Le sondage commandé par Historica Canada, indique que le pourcentage de Canadiens qui prévoient assister aux cérémonies du jour du Souvenir a augmenté de 2 % par rapport à l’année dernière et de 14 % par rapport à 2016.

Davantage de Canadiens prévoient célébrer le jour du Souvenir

TORONTO — Un nouveau sondage suggère que davantage de Canadiens prévoient célébrer le jour du Souvenir cette année, peut-être en hommage aux derniers vétérans vivants de la Seconde Guerre mondiale.

Le sondage commandé par Historica Canada, l’organisation à l’origine de la série de vidéos des «Minutes du patrimoine», indique que le pourcentage de Canadiens qui prévoient assister aux cérémonies du jour du Souvenir a grimpé à 41 %, une augmentation de 2 % par rapport à l’année dernière et de 14 % par rapport à 2016.

Le sondage Ipsos en ligne indique également que 88 % des Canadiens estiment qu’il est important d’assister à de tels événements pendant que des anciens combattants de la Seconde Guerre mondiale peuvent encore être présents.

«Nous sommes conscients que même les plus jeunes de ceux qui ont servi pendant la Seconde Guerre mondiale - il y a 75, 76 ans - ont aujourd’hui environ 90 ans. Le nombre de militaires ayant servi, qui ont déjà été si communs dans toutes les communautés, diminue vraiment», a déclaré Anthony Wilson-Smith, PDG de Historica.

«Le jour viendra bientôt où ils ne seront plus avec nous, et je pense que les Canadiens estiment collectivement que le moment est venu de dire merci.»
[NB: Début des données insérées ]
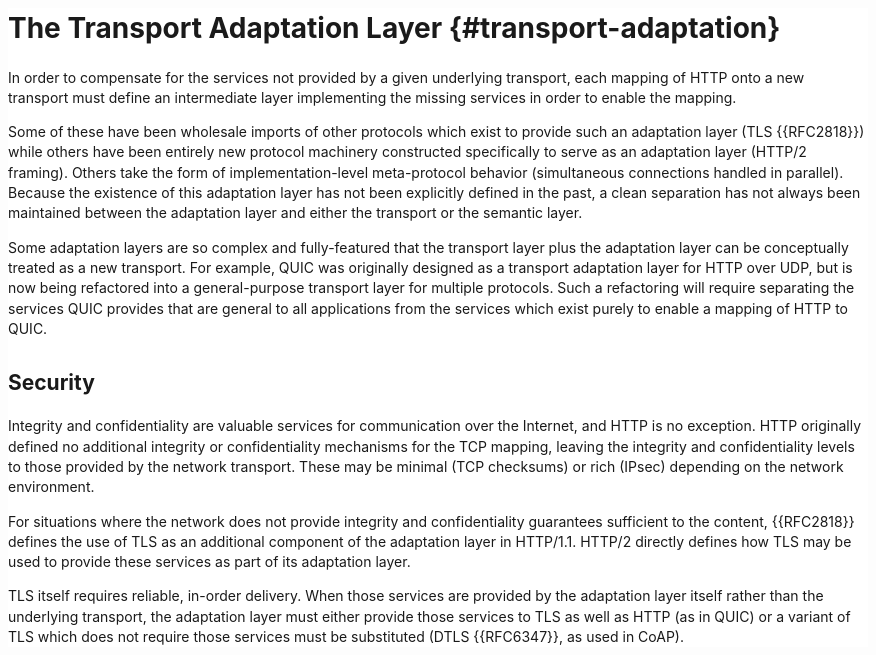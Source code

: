 
# The Transport Adaptation Layer {#transport-adaptation}

In order to compensate for the services not provided by a given
underlying transport, each mapping of HTTP onto a new transport
must define an intermediate layer implementing the missing
services in order to enable the mapping.

Some of these have been wholesale imports of other protocols
which exist to provide such an adaptation layer (TLS {{RFC2818}}) while
others have been entirely new protocol machinery constructed
specifically to serve as an adaptation layer (HTTP/2 framing).
Others take the form of implementation-level meta-protocol behavior
(simultaneous connections handled in parallel).
Because the existence of this adaptation layer has not been
explicitly defined in the past, a clean separation
has not always been maintained between the adaptation layer
and either the transport or the semantic layer.

Some adaptation layers are so complex and fully-featured that
the transport layer plus the adaptation layer can be conceptually
treated as a new transport.  For example, QUIC was originally
designed as a transport adaptation layer for HTTP over UDP,
but is now being refactored into a general-purpose transport
layer for multiple protocols.  Such a refactoring will require
separating the services QUIC provides that are general to all
applications from the services which exist purely to enable a
mapping of HTTP to QUIC.

## Security

Integrity and confidentiality are valuable services for
communication over the Internet, and HTTP is no exception.
HTTP originally defined no additional integrity or
confidentiality mechanisms for the TCP mapping, leaving
the integrity and confidentiality levels to those provided
by the network transport.  These may be minimal (TCP
checksums) or rich (IPsec) depending on the network
environment.

For situations where the network does not provide integrity
and confidentiality guarantees sufficient to the content,
{{RFC2818}} defines the use of TLS as an additional
component of the adaptation layer in HTTP/1.1.  HTTP/2
directly defines how TLS may be used to provide these
services as part of its adaptation layer.

TLS itself requires reliable, in-order delivery.  When
those services are provided by the adaptation layer itself
rather than the underlying transport, the adaptation layer
must either provide those services to TLS as well as HTTP
(as in QUIC) or a variant of TLS which does not require
those services must be substituted (DTLS {{RFC6347}},
as used in CoAP).
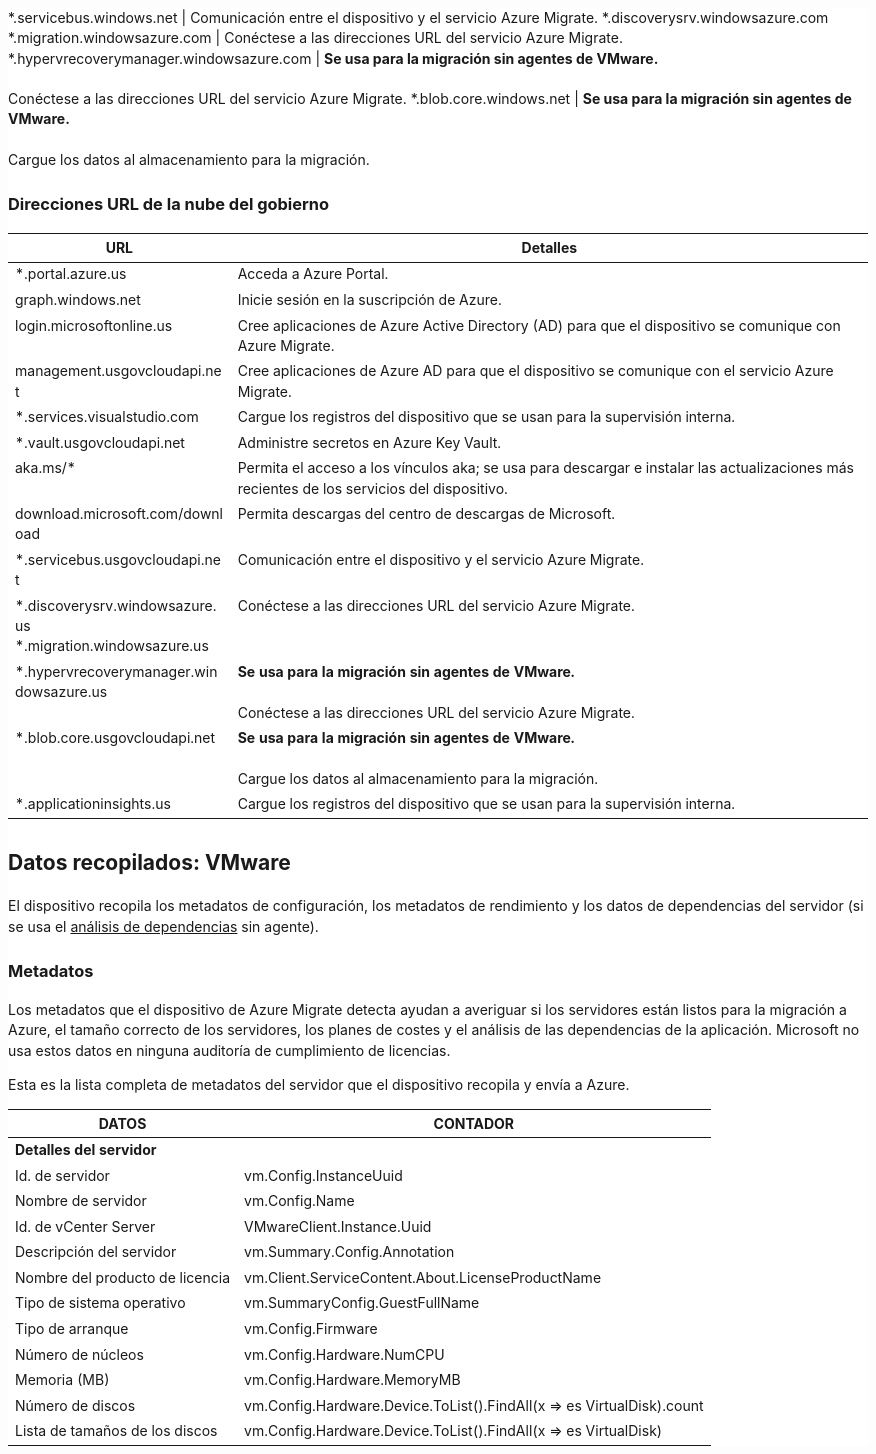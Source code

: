 *.servicebus.windows.net | Comunicación entre el dispositivo y el servicio Azure Migrate.
*.discoverysrv.windowsazure.com <br/> *.migration.windowsazure.com | Conéctese a las direcciones URL del servicio Azure Migrate.
*.hypervrecoverymanager.windowsazure.com | **Se usa para la migración sin agentes de VMware.**<br/><br/> Conéctese a las direcciones URL del servicio Azure Migrate.
*.blob.core.windows.net |  **Se usa para la migración sin agentes de VMware.**<br/><br/>Cargue los datos al almacenamiento para la migración.

### <a name="government-cloud-urls"></a>Direcciones URL de la nube del gobierno

**URL** | **Detalles**  
--- | --- |
*.portal.azure.us  | Acceda a Azure Portal.
graph.windows.net | Inicie sesión en la suscripción de Azure.
login.microsoftonline.us  | Cree aplicaciones de Azure Active Directory (AD) para que el dispositivo se comunique con Azure Migrate.
management.usgovcloudapi.net | Cree aplicaciones de Azure AD para que el dispositivo se comunique con el servicio Azure Migrate.
*.services.visualstudio.com | Cargue los registros del dispositivo que se usan para la supervisión interna.
*.vault.usgovcloudapi.net | Administre secretos en Azure Key Vault.
aka.ms/* | Permita el acceso a los vínculos aka; se usa para descargar e instalar las actualizaciones más recientes de los servicios del dispositivo.
download.microsoft.com/download | Permita descargas del centro de descargas de Microsoft.
*.servicebus.usgovcloudapi.net  | Comunicación entre el dispositivo y el servicio Azure Migrate.
*.discoverysrv.windowsazure.us <br/> *.migration.windowsazure.us | Conéctese a las direcciones URL del servicio Azure Migrate.
*.hypervrecoverymanager.windowsazure.us | **Se usa para la migración sin agentes de VMware.**<br/><br/> Conéctese a las direcciones URL del servicio Azure Migrate.
*.blob.core.usgovcloudapi.net  |  **Se usa para la migración sin agentes de VMware.**<br/><br/>Cargue los datos al almacenamiento para la migración.
*.applicationinsights.us | Cargue los registros del dispositivo que se usan para la supervisión interna.

## <a name="collected-data---vmware"></a>Datos recopilados: VMware

El dispositivo recopila los metadatos de configuración, los metadatos de rendimiento y los datos de dependencias del servidor (si se usa el [análisis de dependencias](concepts-dependency-visualization.md) sin agente).

### <a name="metadata"></a>Metadatos

Los metadatos que el dispositivo de Azure Migrate detecta ayudan a averiguar si los servidores están listos para la migración a Azure, el tamaño correcto de los servidores, los planes de costes y el análisis de las dependencias de la aplicación. Microsoft no usa estos datos en ninguna auditoría de cumplimiento de licencias.

Esta es la lista completa de metadatos del servidor que el dispositivo recopila y envía a Azure.

**DATOS** | **CONTADOR**
--- | ---
**Detalles del servidor** |
Id. de servidor | vm.Config.InstanceUuid
Nombre de servidor | vm.Config.Name
Id. de vCenter Server | VMwareClient.Instance.Uuid
Descripción del servidor | vm.Summary.Config.Annotation
Nombre del producto de licencia | vm.Client.ServiceContent.About.LicenseProductName
Tipo de sistema operativo | vm.SummaryConfig.GuestFullName
Tipo de arranque | vm.Config.Firmware
Número de núcleos | vm.Config.Hardware.NumCPU
Memoria (MB) | vm.Config.Hardware.MemoryMB
Número de discos | vm.Config.Hardware.Device.ToList().FindAll(x => es VirtualDisk).count
Lista de tamaños de los discos | vm.Config.Hardware.Device.ToList().FindAll(x => es VirtualDisk)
Mais il ne s’agit pas seulement de remercier les anciens combattants, suggère le sondage; il faut aussi apprendre d’eux. La vaste majorité des répondants au sondage - 94 % - ont convenu que le fait d’entendre des anciens combattants parler de leurs expériences était le meilleur moyen pour les jeunes de comprendre le conflit, et 80 % ont déclaré avoir entendu un ancien combattant raconter son histoire.

Cet élément personnel peut être très puissant, estime M. Wilson-Smith.

Ipsos a réalisé le sondage en ligne du 21 au 24 octobre auprès de 1000 Canadiens. Il n’est pas possible de déterminer une marge d’erreur pour ce type de sondage puisque l’échantillon de répondants n’est pas probabiliste.